Building homes, breaking boundaries
Editor’s note: This story about IVEP participant Jack Odhiambo was written by Krystal Hollier for Jennings Daily News in Jennings, Louisiana, and is adapted and used here with permission.
International exchange volunteer Jack Odhiambo is making a difference for Lousiana families affected by hurricanes while gaining new skills and knowledge to take back with him to Kenya.
Odhiambo’s visit to the states was made possible by Mennonite Central Committee (MCC), a global nonprofit organization that strives to share God’s love and compassion for all through relief, development and peacebuilding. The 25-year-old from Kisumu, Kenya, is participating in the International Volunteer Exchange Program (IVEP), which offers a yearlong opportunity for volunteers to engage in meaningful work and develop or expand skills while immersing themselves in diverse cultures.

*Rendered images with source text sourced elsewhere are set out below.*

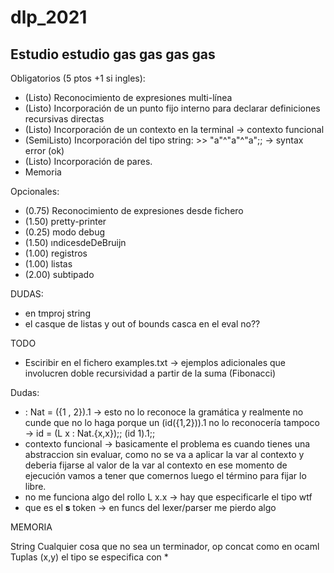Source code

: # dlp_2021

## Estudio estudio gas gas gas gas

Obligatorios (5 ptos +1 si ingles):

* (Listo) Reconocimiento de expresiones multi-línea
* (Listo) Incorporación de un punto fijo interno para declarar definiciones recursivas directas
* (Listo) Incorporación de un contexto en la terminal -> contexto funcional
* (SemiListo) Incorporación del tipo string: >> "a"^"a"^"a";; -> syntax error (ok)
* (Listo) Incorporación de pares.
* Memoria

Opcionales:

* (0.75) Reconocimiento de expresiones desde fichero
* (1.50) pretty-printer
* (0.25) modo debug
* (1.50) ındicesdeDeBruijn
* (1.00) registros
* (1.00) listas
* (2.00) subtipado

DUDAS:

* en tmproj string
* el casque de listas y out of bounds casca en el eval no??

TODO

* Esciribir en el fichero examples.txt -> ejemplos adicionales que involucren doble recursividad a partir de la suma (Fibonacci)

Dudas:

* : Nat = ({1 , 2}).1 -> esto no lo reconoce la gramática y realmente no cunde que no lo haga porque un (id({1,2})).1 no lo reconocería tampoco -> id = (L x : Nat.{x,x});; (id 1).1;;
* contexto funcional ->  basicamente el problema es cuando tienes una abstraccion sin evaluar, como no se va a aplicar la var al contexto y deberia fijarse al valor de la var al contexto en ese momento de ejecución vamos a tener que comernos luego el término para fijar lo libre.
* no me funciona algo del rollo L x.x -> hay que especificarle el tipo wtf
* que es el __s__ token -> en funcs del lexer/parser me pierdo algo

MEMORIA

String Cualquier cosa que no sea un terminador, op concat como en ocaml
Tuplas (x,y) el tipo se especifica con *
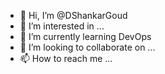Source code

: - 👋 Hi, I’m @DShankarGoud
- 👀 I’m interested in ...
- 🌱 I’m currently learning DevOps
- 💞️ I’m looking to collaborate on ...
- 📫 How to reach me ...

<!---
DShankarGoud/DShankarGoud is a ✨ special ✨ repository because its `README.md` (this file) appears on your GitHub profile.
You can click the Preview link to take a look at your changes.
--->
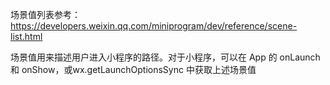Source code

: 场景值列表参考：https://developers.weixin.qq.com/miniprogram/dev/reference/scene-list.html

场景值用来描述用户进入小程序的路径。对于小程序，可以在 App 的 onLaunch 和 onShow，或wx.getLaunchOptionsSync 中获取上述场景值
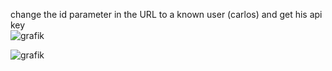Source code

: change the id parameter in the URL to a known user (carlos) and get his api key  
![grafik](https://user-images.githubusercontent.com/62068604/233852535-0de4ca3d-b546-4aa8-8a3a-304a4e3569b5.png)
  
  ![grafik](https://user-images.githubusercontent.com/62068604/233852544-376b5ba5-f299-41da-8b4f-6d9dc15d93a1.png)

According to church member Kayla Gary, he and several others have been housed at the Christ Church of Jennings while in the area, working with Mennonite Disaster Service (MDS) on houses that were damaged or destroyed in 2020 during hurricanes Delta and Laura.
“For the last three and a half years, we have been housing volunteers in the church’s gym,” she said. “Normally, the MDS will only stay in one area for a year, but there was so much damage from the hurricanes, they extended the time.”
Odhiambo, who speaks Luo, Swahili and English, grew up in the countryside and went to a boarding school and then Eldoret National Polytechnic Institution for civil engineering., His love for farming, inherited from his grandmother, is an integral part of his identity.
“My grandmother used to grow rice on a large scale,” he said.
In Jennings, while most of Odhiambo’s days are dedicated to rebuilding damaged homes, he has been able to explore some and learn more about the rice industry in Louisiana.
On one occasion, he met with Glen Hetzel, owner of Hetzel Farm, who explained the different techniques and equipment used in the production of rice as well as the progression of technology over time. Odhiambo in return described how rice is grown and harvested in Kenya.
“We use cows to do the harrowing, then from there, we do everything by hand, even the harvesting,” he said. “We dry the rice by cutting the stalks and tying them into bundles. We set the bundles in the sun for some time, then the grain is separated from the stalk by threshing.”
Despite the challenges of adapting to a new environment, Odhiambo is thriving in his learning experience.
“I’m having a good time,” he said. “I like the learning process, and everything is going well. I get to learn the construction process and U.S. culture.”
With constructing houses from the foundation up to learning the differences between cultures, every day brings a new lesson or experience.
“I have never experienced snow back in Kenya,” he said. “So, when we went to Lancaster, Pennsylvania, I got to see a little bit of snow for the first time.”
He also commented on the time difference between the two countries and finding daylight saving time to be very different from his home country.
“Kenya is nine hours ahead of U.S. time,” said Odhiambo. “The one-hour fallback in November seemed odd to me, but it is part of the culture here.”
In the five months Odhiambo has been in America, he has traveled from Jennings to Minnesota, Columbus, Mississippi, and Lancaster. His next stop will be Florida. Gary, who has been involved with the exchanges, said she has enjoyed her time with them.
“I have enjoyed getting to know Jack, along with the three other young men who were volunteering their time with the Mennonite Disaster Service. They are all heading home, and we will miss them so much. I also appreciate Glen Hetzel taking the time to show Jack around his farm and educating him on rice farming. I hope we get to see these folks again someday, but if not, they’ve made a lasting impression on our hearts.”